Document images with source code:
· · ·
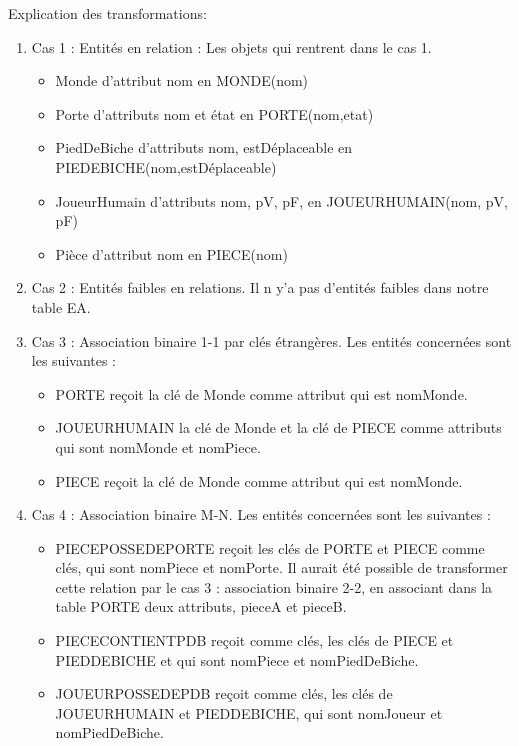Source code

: \documentclass[a4paper, 12pt]{report}
\begin{document}
Explication des transformations:\\
\begin{enumerate}
    \item Cas 1 : Entités en relation : Les objets qui rentrent dans le cas 1.
    \begin{itemize}
	    \item Monde d'attribut nom en MONDE(nom)
	    \item Porte d'attributs nom et état en PORTE(nom,etat)
	    \item PiedDeBiche d'attributs nom, estDéplaceable en PIEDEBICHE(nom,estDéplaceable)
	    \item JoueurHumain d'attributs nom, pV, pF, en JOUEURHUMAIN(nom, pV, pF)
	    \item Pièce d'attribut nom en PIECE(nom)
    \end{itemize}
    \item Cas 2 : Entités faibles en relations.
    Il n y'a pas d'entités faibles dans notre table EA.
    \item Cas 3 : Association binaire 1-1 par clés étrangères. Les entités concernées sont les suivantes : 
    \begin{itemize}
           \item PORTE reçoit la clé de Monde comme attribut qui est nomMonde.
           \item JOUEURHUMAIN la clé de Monde et la clé de PIECE comme attributs qui sont nomMonde et nomPiece.
           \item PIECE reçoit la clé de Monde comme attribut qui est nomMonde.
     \end{itemize}
     \item Cas 4 : Association binaire M-N. Les entités concernées sont les suivantes :
     \begin{itemize}
     	\item PIECEPOSSEDEPORTE reçoit les clés de PORTE et PIECE comme clés, qui sont nomPiece et nomPorte. Il aurait été possible de transformer cette relation par le cas 3 : association binaire 2-2, en associant dans la table PORTE deux attributs, pieceA et pieceB.
     	\item PIECECONTIENTPDB reçoit comme clés, les clés de PIECE et PIEDDEBICHE et qui sont nomPiece et nomPiedDeBiche.
     	\item JOUEURPOSSEDEPDB reçoit comme clés, les clés de JOUEURHUMAIN et PIEDDEBICHE, qui sont nomJoueur et nomPiedDeBiche.
     \end{itemize}
    
\end{enumerate}
\end{document}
· · ·
Your instructions: Return the opening line of the data above and every line after it up to and including the line that holds "PORTE reçoit la"; pictures stay out.

Exercise response:
Source code

: \documentclass[a4paper, 12pt]{report}
\begin{document}
Explication des transformations:\\
\begin{enumerate}
    \item Cas 1 : Entités en relation : Les objets qui rentrent dans le cas 1.
    \begin{itemize}
	    \item Monde d'attribut nom en MONDE(nom)
	    \item Porte d'attributs nom et état en PORTE(nom,etat)
	    \item PiedDeBiche d'attributs nom, estDéplaceable en PIEDEBICHE(nom,estDéplaceable)
	    \item JoueurHumain d'attributs nom, pV, pF, en JOUEURHUMAIN(nom, pV, pF)
	    \item Pièce d'attribut nom en PIECE(nom)
    \end{itemize}
    \item Cas 2 : Entités faibles en relations.
    Il n y'a pas d'entités faibles dans notre table EA.
    \item Cas 3 : Association binaire 1-1 par clés étrangères. Les entités concernées sont les suivantes : 
    \begin{itemize}
           \item PORTE reçoit la clé de Monde comme attribut qui est nomMonde.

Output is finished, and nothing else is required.